Dimension of $\prod_{i\in I} \mathbb{C}$ Let $I$ be a set and consider the complex vector space
$$V:=\prod_{i\in I} \mathbb{C}=\{(x_i)_{i\in I}: x_i\in \mathbb{C}, \sup_i |x_i|<\infty\}$$ with the pointwise operations.
Is it true that $\dim(V)= |I|$? If $I$ is finite, this is obvious. If $I$ is infinite, then $V$ contains the algebraic direct sum of copies of the complex numbers so that $\dim(V)\ge |I|$. Is there equality? If not, cab we explicitly describe the dimension of $V$ as an infinite cardinal?
 A: Edit: The argument given here before is not correct. Below is a corrected argument.$\newcommand{\restr}{\upharpoonright}$

No, for infinite $I$, the dimension is $2^{\lvert I\rvert}$.

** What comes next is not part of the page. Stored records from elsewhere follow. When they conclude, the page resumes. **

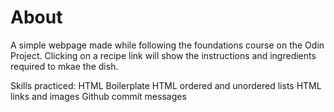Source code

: # About
A simple webpage made while following the foundations course on the Odin Project. Clicking on a recipe link will show the instructions
and ingredients required to mkae the dish.

Skills practiced:
HTML Boilerplate
HTML ordered and unordered lists
HTML links and images
Github commit messages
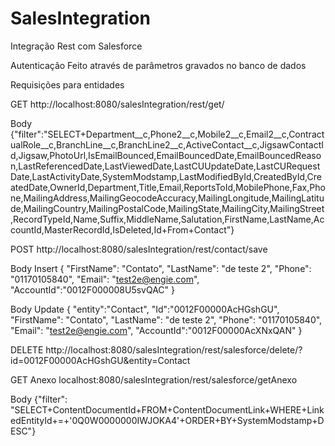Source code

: # SalesIntegration
Integração Rest com Salesforce

Autenticação
Feito através de parâmetros gravados no banco de dados

Requisições para entidades

GET
http://localhost:8080/salesIntegration/rest/get/

Body
{"filter":"SELECT+Department__c,Phone2__c,Mobile2__c,Email2__c,ContractualRole__c,BranchLine__c,BranchLine2__c,ActiveContact__c,JigsawContactId,Jigsaw,PhotoUrl,IsEmailBounced,EmailBouncedDate,EmailBouncedReason,LastReferencedDate,LastViewedDate,LastCUUpdateDate,LastCURequestDate,LastActivityDate,SystemModstamp,LastModifiedById,CreatedById,CreatedDate,OwnerId,Department,Title,Email,ReportsToId,MobilePhone,Fax,Phone,MailingAddress,MailingGeocodeAccuracy,MailingLongitude,MailingLatitude,MailingCountry,MailingPostalCode,MailingState,MailingCity,MailingStreet,RecordTypeId,Name,Suffix,MiddleName,Salutation,FirstName,LastName,AccountId,MasterRecordId,IsDeleted,Id+From+Contact"}

POST
http://localhost:8080/salesIntegration/rest/contact/save

Body Insert
{
"FirstName": "Contato",
"LastName": "de teste 2",
"Phone": "01170105840",
"Email": "test2e@engie.com",
"AccountId":"0012F000008U5svQAC"
 }
 
 Body Update
{
"entity":"Contact", 
"Id":"0012F00000AcHGshGU",
"FirstName": "Contato",
"LastName": "de teste 2", 
"Phone": "01170105840",
"Email": "test2e@engie.com",
"AccountId":"0012F00000AcXNxQAN"
 }
 
 DELETE
 http://localhost:8080/salesIntegration/rest/salesforce/delete/?id=0012F00000AcHGshGU&entity=Contact
 
 GET Anexo
 localhost:8080/salesIntegration/rest/salesforce/getAnexo
 
 Body
 {"filter": "SELECT+ContentDocumentId+FROM+ContentDocumentLink+WHERE+LinkedEntityId+=+'0Q0W0000000IWJOKA4'+ORDER+BY+SystemModstamp+DESC"}
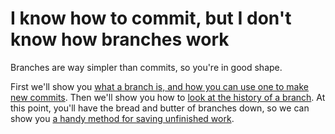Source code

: # I know how to commit, but I don't know how branches work

Branches are way simpler than commits, so you're in good shape.

First we'll show you [what a branch is, and how you can use one to make new commits](sticky-notes-and-paintbrushes/sticky-notes-and-paintbrushes.md).  Then we'll show you how to [look at the history of a branch](reflog/reflog.md).  At this point, you'll have the bread and butter of branches down, so we can show you [a handy method for saving unfinished work](save-for-later/save-for-later.md).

Lemma: Let $K$ be any field and let $f_1,\ldots, f_n\in K^I$ be linearly independent. Then there is a finite $I_0\subseteq I$ such that their restrictions $f_j\restr_{I_0}$ are linearly independent.

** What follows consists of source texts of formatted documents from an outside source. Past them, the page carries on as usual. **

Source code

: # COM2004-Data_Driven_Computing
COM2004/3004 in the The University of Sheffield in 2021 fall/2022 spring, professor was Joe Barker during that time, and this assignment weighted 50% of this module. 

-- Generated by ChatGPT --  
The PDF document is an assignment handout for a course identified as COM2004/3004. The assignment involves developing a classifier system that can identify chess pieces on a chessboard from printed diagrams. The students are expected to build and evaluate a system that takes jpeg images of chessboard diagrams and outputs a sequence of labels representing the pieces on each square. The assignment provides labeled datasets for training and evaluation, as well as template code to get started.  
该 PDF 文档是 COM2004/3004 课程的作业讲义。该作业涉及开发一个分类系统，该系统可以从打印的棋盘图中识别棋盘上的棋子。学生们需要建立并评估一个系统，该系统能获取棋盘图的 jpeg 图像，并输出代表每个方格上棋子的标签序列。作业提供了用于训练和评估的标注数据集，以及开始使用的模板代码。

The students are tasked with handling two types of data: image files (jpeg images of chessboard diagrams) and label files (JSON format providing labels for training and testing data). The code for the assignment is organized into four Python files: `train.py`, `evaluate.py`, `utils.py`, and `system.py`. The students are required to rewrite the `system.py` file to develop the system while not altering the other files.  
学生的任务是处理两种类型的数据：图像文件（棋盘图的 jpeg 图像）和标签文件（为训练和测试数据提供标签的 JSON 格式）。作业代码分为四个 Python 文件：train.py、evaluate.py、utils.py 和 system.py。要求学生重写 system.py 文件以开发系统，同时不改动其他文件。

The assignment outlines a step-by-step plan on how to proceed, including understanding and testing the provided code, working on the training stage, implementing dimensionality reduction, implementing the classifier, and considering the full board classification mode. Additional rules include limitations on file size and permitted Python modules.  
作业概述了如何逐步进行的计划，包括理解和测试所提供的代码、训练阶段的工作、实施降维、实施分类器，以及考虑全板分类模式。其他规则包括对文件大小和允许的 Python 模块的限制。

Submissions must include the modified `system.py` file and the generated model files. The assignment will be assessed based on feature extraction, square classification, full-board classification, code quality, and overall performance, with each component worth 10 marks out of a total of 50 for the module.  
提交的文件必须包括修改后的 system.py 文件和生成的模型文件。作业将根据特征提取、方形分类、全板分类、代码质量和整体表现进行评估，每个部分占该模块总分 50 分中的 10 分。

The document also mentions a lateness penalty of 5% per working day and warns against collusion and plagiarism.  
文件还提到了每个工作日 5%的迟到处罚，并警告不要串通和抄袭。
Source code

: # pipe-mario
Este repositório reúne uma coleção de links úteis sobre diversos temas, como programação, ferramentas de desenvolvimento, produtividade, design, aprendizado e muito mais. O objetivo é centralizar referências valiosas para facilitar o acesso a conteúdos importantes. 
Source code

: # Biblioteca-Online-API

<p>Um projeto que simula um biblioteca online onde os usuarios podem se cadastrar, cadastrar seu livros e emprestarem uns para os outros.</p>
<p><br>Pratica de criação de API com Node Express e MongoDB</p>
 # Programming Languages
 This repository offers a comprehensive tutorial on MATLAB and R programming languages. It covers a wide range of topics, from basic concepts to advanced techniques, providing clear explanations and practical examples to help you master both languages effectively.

Proof: Suppose not. Let $m\leq n$ be maximal dimension of the subspace of $K^{I_0}$ spanned by the corresponding restriction, for arbitrary finite $I_0\subseteq I$. We may assume (by induction) that $m=n-1$ and that the restrictions of $f_1\restr_{I_0},\ldots, f_{n-1}\restr_{I_0}$ to some fixed finite $I_0\subseteq I$ are linearly independent. Then (by linear independence and hypothesis) there are unique $\alpha_j\in K$ such that $f_n\restr_{I_0}=\sum_{j=1}^{n-1} \alpha_jf_j\restr_{I_0}$. But for any $i\notin I_0$, for $I_1=I_0\cup \{i\}$, $f_n\restr_{I_1}$ is a linear combination of $f_j\restr_{I_1}$. By uniquness of $\alpha_j$, this means that we must have $f_n(i)=\sum_{j<n}\alpha_j f_j(i)$. Since $i$ is arbitrary, we must have $f_n=\sum_{j<n}\alpha_jf_j$, contradicting the independence of $f_1,\ldots, f_n$. $\square$
Now, suppose $f_1,\ldots, f_n\in \mathbf Q^I$ are $\mathbf Q$-independent. Then by lemma there is a finite set $I_0\subseteq I$ such that $f_1\restr_{I_0},\ldots, f_n\restr_{I_0}$ are $\mathbf Q$-independent. But $\mathbf Q^{I_0}$ is finite-dimensional, so linear independence is witnessed by non-vanishing of a determinant (a maximal minor of the matrix given by the coordinates of $f_j\restr_{I_0}$ with respect to the standard basis). But then the same determinant does not vanish over $\mathbf C$, so $f_1\restr_{I_0},\ldots, f_n\restr_{I_0}$ have to be linearly independent over $\mathbf C$.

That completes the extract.